Shortly before New Year’s Day, 2018, I resolved to read Will and Ariel Durant’s The Story of Civilization, that eleven-volume literary Mount Everest that weighs more than 30 pounds and runs to nearly 10,000 pages.

Sticking to a New Year’s resolution or a Lenten vow is not my strong suit. Ten years ago, one of my sons asked me what I had taken up as my Lenten vow, and I told him I had resolved to stop complaining for those forty days. I then began complaining about my difficulty in keeping this vow, a misstep that caused Jeremy to burst out laughing.

Such was not the case as I began to climb Mount Durant.

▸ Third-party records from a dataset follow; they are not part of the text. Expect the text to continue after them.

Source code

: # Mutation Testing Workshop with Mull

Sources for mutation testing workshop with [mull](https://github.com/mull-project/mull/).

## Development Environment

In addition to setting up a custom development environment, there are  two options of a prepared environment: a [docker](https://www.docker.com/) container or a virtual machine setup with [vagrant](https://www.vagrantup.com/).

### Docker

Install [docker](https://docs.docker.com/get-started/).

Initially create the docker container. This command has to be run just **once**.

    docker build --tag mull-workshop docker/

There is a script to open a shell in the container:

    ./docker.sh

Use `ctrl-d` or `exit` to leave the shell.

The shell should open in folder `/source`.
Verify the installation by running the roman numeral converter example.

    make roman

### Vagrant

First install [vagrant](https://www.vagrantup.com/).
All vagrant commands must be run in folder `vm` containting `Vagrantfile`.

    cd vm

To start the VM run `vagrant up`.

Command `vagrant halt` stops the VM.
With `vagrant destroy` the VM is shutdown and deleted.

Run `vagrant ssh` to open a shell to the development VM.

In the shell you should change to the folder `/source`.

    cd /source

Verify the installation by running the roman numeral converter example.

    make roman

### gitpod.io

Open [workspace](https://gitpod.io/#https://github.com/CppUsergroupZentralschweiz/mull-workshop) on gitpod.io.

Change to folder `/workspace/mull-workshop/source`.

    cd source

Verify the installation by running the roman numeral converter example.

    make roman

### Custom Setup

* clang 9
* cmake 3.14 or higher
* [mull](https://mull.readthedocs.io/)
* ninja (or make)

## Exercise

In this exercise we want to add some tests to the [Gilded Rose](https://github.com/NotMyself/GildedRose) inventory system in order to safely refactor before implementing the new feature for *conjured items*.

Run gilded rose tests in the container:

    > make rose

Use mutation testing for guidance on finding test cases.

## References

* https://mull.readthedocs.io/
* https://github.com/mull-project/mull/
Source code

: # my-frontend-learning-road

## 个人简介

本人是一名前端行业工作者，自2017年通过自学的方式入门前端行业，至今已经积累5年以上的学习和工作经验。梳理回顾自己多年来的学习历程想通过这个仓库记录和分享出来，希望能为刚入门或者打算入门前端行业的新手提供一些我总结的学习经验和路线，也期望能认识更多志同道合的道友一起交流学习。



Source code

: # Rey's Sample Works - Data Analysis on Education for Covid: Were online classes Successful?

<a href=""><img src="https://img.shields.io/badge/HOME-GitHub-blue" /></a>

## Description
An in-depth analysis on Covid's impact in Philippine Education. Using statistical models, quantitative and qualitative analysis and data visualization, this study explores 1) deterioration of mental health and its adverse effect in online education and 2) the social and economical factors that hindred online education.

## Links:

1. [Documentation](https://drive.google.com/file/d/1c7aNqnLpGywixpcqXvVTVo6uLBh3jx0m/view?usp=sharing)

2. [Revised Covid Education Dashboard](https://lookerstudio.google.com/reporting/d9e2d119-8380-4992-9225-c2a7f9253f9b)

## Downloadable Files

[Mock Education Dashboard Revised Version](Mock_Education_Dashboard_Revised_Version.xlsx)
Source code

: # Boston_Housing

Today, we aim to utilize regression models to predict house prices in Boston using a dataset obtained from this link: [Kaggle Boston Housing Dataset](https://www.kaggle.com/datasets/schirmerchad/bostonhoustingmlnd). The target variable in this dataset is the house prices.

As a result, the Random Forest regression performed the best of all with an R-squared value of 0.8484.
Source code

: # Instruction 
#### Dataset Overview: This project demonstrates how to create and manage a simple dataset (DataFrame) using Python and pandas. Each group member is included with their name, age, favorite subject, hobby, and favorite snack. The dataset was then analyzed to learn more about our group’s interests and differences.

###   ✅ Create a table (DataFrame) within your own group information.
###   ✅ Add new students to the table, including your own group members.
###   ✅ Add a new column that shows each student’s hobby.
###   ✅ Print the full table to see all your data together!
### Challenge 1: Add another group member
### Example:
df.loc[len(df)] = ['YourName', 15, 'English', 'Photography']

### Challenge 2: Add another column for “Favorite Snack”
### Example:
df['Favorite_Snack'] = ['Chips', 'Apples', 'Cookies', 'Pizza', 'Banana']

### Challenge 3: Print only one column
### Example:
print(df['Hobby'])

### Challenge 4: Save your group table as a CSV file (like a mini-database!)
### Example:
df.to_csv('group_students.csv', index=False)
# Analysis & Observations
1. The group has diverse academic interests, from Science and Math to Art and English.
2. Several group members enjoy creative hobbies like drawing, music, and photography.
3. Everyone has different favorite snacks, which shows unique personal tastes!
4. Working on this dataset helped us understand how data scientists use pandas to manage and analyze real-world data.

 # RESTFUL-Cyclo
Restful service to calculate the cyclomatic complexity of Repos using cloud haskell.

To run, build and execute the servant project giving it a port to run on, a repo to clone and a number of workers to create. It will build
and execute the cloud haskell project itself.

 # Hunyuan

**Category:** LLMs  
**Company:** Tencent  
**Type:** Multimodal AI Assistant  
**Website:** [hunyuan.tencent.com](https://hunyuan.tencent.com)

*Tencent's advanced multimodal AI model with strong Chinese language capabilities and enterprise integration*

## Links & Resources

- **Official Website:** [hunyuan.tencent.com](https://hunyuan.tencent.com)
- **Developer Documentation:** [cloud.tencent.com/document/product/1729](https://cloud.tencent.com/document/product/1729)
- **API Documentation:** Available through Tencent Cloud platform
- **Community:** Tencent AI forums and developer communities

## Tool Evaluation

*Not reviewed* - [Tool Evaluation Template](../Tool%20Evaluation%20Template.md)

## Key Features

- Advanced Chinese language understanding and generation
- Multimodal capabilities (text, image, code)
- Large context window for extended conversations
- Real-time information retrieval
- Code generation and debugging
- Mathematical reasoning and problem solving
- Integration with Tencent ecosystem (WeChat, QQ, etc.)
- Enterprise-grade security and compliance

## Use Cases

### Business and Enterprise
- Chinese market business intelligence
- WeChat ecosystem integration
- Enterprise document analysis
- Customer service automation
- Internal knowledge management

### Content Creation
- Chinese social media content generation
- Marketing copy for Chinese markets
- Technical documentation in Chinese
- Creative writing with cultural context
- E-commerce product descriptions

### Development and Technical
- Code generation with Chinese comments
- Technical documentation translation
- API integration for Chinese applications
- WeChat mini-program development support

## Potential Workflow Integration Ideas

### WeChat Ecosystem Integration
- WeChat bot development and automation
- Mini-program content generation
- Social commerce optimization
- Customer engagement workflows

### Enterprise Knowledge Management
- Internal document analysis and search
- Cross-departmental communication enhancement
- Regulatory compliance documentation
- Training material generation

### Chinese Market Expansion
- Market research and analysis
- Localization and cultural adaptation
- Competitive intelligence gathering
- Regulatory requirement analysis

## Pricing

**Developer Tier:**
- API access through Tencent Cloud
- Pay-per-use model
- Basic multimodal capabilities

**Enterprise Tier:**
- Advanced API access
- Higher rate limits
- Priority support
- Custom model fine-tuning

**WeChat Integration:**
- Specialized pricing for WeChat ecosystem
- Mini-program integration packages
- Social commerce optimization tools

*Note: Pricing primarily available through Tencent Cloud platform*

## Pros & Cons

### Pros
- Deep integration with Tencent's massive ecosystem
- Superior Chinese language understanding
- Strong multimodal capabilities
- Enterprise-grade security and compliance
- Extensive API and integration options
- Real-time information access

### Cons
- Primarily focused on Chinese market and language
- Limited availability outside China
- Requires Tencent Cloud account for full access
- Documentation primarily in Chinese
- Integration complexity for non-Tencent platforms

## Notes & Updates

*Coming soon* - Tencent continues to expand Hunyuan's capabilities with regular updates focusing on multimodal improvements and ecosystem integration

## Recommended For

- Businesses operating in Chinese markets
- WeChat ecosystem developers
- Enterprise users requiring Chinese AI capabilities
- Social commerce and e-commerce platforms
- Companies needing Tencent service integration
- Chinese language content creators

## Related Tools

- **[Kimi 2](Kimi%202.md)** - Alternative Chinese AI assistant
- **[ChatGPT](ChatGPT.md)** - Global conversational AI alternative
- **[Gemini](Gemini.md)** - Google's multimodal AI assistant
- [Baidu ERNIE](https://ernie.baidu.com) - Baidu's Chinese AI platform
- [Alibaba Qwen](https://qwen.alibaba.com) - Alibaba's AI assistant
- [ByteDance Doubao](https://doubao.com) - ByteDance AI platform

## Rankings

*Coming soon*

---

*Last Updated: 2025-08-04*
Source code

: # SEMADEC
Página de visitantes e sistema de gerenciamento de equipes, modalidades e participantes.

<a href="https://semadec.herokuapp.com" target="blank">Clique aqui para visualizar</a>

By late November of 2018, I planted my flag atop that peak. For half an hour daily, five or six days a week, I read about Chinese porcelain, the glories of the Greek philosophers, the wars of the Romans, the monks of the Middle Ages, and on into the Enlightenment, the French Revolution, and the Age of Napoleon. Occasionally, I marked passages with pencil and Post-it notes. Even now, those fat volumes sit on my bookshelf topped by those golden banners.

This trek brought me several delights.

First, for half an hour a day I escaped the prison of the present and slipped into the pleasures of the past, exchanging the acrimonious politics and cultural wars of the current age to ride with the Mongol hordes or stand with Cicero in the Roman Senate.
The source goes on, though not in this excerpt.